We live in a culture where men are encouraged to be ruthless, and women are told to be quiet. Just as America wasn't ready for its first female president, it apparently wasn't ready for its first female losing candidate. Not long after the election, a story was published about Clinton with a photo of her sitting alone at a table on her phone. "Losing a Presidential Bid Looks a Lot Like Getting Dumped," the headline reads. The media couldn't help but treat Clinton like some damsel in distress, regardless of how far she'd come in her political career and how dangerously close she came to shattering the highest, hardest glass ceiling in the world.
The author of the Vanity Fair piece asks Clinton to slink off into the night to be never heard from again because he was frustrated that she dared to make public appearances and speak frankly about her disdain for Trump. He questions how much she loves her country, despite dedicating her whole life to it. He criticizes her for starting her nonprofit, Onward Together, writing, “It’s up to the rest of us to figure out if we approve.” Only it isn’t. It never was anybody’s responsibility to approve of what Clinton does, or what any woman does for that matter, and yet men still seem to think it is. In his piece, he says Sanders is on a “crusade for a distinctive cause,” and Clinton is just talking nonsense.
There is an entire book dedicated to how Clinton is “unlikable.” She’s spent her entire life trying to conform to others’ standards—encouraged to cut her hair, take on her husband’s name, apologize more. And because she dared to leave her house and open her mouth post-election, she’s the subject of nothing but contempt and vitriol. Because she didn’t get on her knees and beg for absolution after losing the election, she’s criticized for passing the buck.

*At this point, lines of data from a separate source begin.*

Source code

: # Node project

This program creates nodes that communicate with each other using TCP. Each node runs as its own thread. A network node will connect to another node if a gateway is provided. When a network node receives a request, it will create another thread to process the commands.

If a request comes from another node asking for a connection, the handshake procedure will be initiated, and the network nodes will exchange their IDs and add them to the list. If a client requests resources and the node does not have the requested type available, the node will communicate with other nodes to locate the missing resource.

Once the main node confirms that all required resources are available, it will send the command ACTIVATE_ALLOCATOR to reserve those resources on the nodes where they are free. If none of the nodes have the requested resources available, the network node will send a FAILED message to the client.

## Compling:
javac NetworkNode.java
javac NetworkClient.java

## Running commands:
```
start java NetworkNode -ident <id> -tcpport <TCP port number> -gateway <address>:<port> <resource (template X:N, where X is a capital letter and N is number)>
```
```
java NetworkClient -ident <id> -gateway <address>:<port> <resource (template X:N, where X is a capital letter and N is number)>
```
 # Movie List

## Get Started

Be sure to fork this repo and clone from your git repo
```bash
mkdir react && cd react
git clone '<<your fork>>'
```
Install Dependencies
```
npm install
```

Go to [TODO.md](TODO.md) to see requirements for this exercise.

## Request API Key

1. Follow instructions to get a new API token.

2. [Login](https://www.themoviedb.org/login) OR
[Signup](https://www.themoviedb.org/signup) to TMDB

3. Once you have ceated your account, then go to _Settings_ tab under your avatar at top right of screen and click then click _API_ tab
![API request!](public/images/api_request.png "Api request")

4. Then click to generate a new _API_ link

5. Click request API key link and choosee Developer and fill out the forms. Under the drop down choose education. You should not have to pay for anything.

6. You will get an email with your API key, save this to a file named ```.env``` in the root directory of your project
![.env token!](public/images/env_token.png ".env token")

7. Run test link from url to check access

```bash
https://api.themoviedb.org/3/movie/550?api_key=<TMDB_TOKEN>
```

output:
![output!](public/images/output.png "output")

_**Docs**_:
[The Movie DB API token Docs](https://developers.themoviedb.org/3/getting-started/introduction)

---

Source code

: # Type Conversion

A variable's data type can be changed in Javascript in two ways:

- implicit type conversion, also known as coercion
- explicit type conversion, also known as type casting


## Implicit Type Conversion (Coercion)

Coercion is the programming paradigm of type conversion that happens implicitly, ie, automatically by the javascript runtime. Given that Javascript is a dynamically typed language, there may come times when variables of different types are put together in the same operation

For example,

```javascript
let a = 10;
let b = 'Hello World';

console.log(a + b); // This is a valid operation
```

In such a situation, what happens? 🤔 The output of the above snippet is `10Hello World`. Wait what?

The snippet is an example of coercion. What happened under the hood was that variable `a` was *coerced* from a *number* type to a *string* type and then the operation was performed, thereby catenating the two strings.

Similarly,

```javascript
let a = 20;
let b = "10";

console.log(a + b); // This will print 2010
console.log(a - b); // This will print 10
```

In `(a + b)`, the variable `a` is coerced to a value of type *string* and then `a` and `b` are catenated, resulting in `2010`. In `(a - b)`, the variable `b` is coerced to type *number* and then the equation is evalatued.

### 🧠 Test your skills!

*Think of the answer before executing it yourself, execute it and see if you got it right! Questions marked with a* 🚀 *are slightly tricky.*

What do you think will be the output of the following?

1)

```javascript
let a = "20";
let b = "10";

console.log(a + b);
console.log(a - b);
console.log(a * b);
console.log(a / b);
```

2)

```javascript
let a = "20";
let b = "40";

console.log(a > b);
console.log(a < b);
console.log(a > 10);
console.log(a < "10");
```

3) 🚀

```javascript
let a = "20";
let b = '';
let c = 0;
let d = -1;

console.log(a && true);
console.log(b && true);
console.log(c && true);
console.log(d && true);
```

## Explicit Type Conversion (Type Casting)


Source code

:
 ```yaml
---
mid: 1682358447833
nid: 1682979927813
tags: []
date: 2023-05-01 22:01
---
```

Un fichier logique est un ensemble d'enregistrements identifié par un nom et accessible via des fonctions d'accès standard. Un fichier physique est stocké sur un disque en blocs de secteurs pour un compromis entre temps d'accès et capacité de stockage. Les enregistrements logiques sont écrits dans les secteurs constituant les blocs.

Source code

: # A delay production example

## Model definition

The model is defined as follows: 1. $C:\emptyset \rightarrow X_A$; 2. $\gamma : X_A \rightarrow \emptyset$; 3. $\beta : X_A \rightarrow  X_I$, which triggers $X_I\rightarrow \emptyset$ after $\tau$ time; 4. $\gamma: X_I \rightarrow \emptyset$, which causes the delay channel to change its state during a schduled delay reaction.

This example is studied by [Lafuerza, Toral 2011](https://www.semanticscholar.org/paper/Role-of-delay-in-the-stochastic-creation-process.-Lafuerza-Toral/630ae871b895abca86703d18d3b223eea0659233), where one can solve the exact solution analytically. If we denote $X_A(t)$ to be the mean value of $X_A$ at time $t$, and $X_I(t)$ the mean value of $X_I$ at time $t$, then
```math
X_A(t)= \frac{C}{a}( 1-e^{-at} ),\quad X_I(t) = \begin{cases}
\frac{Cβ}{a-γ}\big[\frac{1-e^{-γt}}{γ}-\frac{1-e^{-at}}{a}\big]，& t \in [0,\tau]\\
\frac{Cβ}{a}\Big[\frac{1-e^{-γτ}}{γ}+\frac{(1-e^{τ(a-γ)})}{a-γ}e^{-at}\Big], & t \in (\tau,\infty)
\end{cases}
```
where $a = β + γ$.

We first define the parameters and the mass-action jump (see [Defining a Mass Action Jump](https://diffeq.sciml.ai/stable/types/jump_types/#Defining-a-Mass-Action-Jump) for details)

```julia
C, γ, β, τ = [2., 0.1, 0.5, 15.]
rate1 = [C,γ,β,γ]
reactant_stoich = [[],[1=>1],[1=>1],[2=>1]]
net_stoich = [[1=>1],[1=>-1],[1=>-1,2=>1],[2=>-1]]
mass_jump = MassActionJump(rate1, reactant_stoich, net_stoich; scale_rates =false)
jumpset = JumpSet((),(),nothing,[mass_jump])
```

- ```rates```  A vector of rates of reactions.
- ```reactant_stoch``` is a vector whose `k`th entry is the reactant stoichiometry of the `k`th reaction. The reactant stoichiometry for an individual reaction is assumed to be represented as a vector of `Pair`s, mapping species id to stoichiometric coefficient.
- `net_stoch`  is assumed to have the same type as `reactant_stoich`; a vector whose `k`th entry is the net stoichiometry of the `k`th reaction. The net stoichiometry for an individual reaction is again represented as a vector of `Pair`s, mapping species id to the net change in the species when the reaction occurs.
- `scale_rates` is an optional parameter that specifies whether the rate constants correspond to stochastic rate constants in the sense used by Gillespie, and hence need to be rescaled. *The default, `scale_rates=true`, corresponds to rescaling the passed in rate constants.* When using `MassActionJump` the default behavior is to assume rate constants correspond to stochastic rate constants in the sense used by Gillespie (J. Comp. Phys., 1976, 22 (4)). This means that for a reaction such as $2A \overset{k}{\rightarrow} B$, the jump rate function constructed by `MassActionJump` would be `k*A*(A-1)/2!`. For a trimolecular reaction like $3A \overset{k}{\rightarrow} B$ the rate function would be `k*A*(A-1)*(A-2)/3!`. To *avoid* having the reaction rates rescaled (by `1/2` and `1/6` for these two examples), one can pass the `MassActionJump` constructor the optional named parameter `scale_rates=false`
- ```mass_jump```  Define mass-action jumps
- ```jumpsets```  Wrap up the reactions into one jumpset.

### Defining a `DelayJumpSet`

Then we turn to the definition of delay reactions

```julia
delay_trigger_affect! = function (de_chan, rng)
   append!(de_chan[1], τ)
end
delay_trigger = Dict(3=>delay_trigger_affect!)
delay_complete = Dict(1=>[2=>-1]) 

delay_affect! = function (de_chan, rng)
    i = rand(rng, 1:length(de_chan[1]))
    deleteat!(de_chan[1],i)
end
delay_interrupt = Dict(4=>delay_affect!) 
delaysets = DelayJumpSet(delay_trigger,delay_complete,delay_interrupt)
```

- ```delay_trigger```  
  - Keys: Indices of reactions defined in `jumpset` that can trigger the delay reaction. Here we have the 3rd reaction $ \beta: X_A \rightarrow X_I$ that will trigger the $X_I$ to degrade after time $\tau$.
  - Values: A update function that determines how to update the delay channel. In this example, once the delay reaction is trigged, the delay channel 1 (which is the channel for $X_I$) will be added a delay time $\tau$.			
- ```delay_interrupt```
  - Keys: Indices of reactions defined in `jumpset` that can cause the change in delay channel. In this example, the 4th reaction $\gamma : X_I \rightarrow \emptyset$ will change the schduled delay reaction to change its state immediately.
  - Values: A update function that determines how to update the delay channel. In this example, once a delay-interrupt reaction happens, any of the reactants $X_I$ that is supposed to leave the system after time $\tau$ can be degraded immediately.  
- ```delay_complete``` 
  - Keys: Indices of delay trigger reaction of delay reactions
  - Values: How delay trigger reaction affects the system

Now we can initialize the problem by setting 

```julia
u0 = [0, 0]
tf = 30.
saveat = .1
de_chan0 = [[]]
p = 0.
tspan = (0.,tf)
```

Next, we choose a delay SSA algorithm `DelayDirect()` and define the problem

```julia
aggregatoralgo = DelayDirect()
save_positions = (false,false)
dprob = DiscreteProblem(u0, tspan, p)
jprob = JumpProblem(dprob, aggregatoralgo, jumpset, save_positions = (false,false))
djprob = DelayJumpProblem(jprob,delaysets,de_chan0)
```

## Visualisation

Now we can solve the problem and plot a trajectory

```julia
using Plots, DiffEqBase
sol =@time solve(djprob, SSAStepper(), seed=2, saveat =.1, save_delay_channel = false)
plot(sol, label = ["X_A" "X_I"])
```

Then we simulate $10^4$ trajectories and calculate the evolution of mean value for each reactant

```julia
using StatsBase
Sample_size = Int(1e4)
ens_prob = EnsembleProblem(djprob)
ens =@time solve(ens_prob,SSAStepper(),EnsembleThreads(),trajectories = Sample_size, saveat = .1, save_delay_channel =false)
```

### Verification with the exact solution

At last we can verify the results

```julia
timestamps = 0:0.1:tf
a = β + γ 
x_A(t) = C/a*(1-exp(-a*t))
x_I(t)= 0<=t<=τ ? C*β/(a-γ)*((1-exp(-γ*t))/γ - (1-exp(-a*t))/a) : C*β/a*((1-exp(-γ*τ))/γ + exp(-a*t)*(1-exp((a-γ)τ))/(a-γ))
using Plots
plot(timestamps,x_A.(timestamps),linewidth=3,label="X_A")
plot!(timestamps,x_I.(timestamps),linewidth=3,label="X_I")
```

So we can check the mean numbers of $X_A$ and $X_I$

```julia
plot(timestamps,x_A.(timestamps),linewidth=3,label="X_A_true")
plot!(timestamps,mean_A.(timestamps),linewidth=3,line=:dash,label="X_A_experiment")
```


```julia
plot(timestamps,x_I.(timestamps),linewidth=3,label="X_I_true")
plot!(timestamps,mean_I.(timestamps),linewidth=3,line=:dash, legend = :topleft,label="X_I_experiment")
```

The idea that Clinton having a political presence somehow holds an entire party back only enforces the idea that there can be one successful woman and other women should see her as competition. Meanwhile, male politicians are applauded for refusing to back down, always speaking up, and never ceasing to grab the spotlight.
Clinton may have been an imperfect candidate, like so many imperfect candidates before her, but the media’s treatment of her proves that women will always be measured against a higher standard. No matter how powerful a woman is, there will always be someone telling her to shut up.